Sylvia Burns

Personal information
- Nationality: South African
- Born: 12 May 1955 (age 71) Cape Town, South Africa

Sport
- Sport: lawn bowls
- Club: Mowbray BC

Medal record
Representing South Africa
World Outdoor Championships
| Gold medal – first place | 2008 Christchurch | triples |
| Bronze medal – third place | 2016 Christchurch | triples |
Atlantic Bowls Championships
| Silver medal – second place | 2007 Ayr | fours |
| Silver medal – second place | 2009 Johannesburg | fours |
| Bronze medal – third place | 2015 Paphos | triples |
| Bronze medal – third place | 2015 Paphos | fours |

= Sylvia Burns =

South African international lawn bowler

Sylvia Burns is a South African international lawn bowler.

==Bowls career==
She won a gold medal in the Women's Triples at the 2008 World Outdoor Bowls Championship in Christchurch.

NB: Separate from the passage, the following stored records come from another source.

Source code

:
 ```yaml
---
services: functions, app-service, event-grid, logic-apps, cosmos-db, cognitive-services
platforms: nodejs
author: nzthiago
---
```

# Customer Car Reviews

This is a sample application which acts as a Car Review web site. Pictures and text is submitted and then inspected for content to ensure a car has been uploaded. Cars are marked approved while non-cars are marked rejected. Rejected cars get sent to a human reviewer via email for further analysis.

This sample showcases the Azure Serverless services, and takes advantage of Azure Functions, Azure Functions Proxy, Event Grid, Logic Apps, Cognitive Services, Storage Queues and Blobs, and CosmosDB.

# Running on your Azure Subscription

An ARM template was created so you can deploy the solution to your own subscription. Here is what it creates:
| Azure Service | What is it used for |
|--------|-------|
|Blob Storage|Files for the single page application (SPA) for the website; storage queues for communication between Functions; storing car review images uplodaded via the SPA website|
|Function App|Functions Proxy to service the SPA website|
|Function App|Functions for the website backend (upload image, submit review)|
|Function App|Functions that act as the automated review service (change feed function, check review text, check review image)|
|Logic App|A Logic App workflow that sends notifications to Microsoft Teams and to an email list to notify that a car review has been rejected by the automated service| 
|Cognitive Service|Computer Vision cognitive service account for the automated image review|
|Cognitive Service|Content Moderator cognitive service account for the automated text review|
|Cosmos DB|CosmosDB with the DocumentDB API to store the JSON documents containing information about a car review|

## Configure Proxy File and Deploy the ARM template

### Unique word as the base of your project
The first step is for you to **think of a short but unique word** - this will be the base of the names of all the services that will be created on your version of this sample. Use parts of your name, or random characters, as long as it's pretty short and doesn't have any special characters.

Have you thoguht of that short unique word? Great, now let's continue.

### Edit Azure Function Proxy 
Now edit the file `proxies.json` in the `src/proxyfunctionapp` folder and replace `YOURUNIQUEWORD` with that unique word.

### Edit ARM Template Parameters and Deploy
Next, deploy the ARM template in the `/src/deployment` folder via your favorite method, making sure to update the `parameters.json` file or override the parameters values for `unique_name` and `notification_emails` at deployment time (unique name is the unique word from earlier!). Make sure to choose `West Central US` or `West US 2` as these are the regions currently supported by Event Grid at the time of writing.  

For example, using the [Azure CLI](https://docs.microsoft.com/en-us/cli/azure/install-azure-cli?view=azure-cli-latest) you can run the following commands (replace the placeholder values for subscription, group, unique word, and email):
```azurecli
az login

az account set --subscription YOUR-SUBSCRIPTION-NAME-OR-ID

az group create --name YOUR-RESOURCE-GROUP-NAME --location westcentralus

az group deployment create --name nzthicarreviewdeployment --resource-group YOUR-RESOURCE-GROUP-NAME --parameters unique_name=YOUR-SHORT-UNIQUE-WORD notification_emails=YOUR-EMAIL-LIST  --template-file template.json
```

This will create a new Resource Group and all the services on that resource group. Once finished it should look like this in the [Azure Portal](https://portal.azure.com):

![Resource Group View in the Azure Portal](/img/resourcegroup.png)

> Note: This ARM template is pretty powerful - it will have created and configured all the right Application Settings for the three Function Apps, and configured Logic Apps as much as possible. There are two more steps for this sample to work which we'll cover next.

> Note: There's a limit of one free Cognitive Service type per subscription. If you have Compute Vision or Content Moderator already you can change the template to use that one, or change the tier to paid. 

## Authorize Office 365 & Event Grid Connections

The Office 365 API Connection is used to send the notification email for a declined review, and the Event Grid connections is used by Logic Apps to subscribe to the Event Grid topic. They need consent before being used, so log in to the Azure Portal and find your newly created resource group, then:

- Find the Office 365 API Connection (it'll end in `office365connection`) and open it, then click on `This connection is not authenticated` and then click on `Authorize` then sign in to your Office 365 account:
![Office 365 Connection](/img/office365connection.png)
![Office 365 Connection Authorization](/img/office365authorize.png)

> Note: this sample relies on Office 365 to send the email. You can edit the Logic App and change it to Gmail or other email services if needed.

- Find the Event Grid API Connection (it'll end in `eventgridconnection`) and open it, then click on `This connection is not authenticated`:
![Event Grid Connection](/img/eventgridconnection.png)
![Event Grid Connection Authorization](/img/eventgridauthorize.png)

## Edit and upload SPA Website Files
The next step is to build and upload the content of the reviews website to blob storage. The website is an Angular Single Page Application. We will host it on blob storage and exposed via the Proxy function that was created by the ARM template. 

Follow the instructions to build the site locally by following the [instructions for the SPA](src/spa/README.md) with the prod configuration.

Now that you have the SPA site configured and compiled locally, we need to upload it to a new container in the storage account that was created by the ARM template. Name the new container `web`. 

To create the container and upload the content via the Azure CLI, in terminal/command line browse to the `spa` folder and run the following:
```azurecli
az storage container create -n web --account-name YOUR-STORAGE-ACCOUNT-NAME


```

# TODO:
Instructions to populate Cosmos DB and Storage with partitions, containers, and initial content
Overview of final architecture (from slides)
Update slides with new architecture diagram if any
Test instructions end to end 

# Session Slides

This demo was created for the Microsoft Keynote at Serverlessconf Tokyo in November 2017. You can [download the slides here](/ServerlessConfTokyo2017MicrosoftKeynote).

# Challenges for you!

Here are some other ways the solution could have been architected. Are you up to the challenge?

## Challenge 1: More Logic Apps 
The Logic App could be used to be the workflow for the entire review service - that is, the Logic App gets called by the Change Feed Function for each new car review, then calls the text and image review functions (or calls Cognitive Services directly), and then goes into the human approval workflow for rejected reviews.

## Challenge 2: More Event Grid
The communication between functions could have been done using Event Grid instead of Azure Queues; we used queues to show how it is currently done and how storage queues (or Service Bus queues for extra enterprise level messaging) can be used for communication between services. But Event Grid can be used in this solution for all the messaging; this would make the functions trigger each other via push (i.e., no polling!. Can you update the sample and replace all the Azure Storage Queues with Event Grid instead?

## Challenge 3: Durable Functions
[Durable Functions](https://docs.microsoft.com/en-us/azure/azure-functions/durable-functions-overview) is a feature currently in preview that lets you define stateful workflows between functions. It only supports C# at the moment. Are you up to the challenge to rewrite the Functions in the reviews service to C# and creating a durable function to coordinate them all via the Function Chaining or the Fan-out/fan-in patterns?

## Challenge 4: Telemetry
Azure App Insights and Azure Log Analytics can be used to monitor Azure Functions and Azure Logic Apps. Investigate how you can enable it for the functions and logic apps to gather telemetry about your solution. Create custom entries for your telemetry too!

In 2007, she won the fours silver medal at the Atlantic Bowls Championships

In 2009 she won another fours silver medal at the Atlantic Bowls Championships and in 2015 she won the triples and fours bronze medals at the Atlantic Bowls Championships.

In 2016, she won a bronze medal with Susan Nel and Elma Davis in the triples at the 2016 World Outdoor Bowls Championship in Christchurch.

She won the 2017 pairs title at the National Championships bowling for the Edgemead Bowls Club.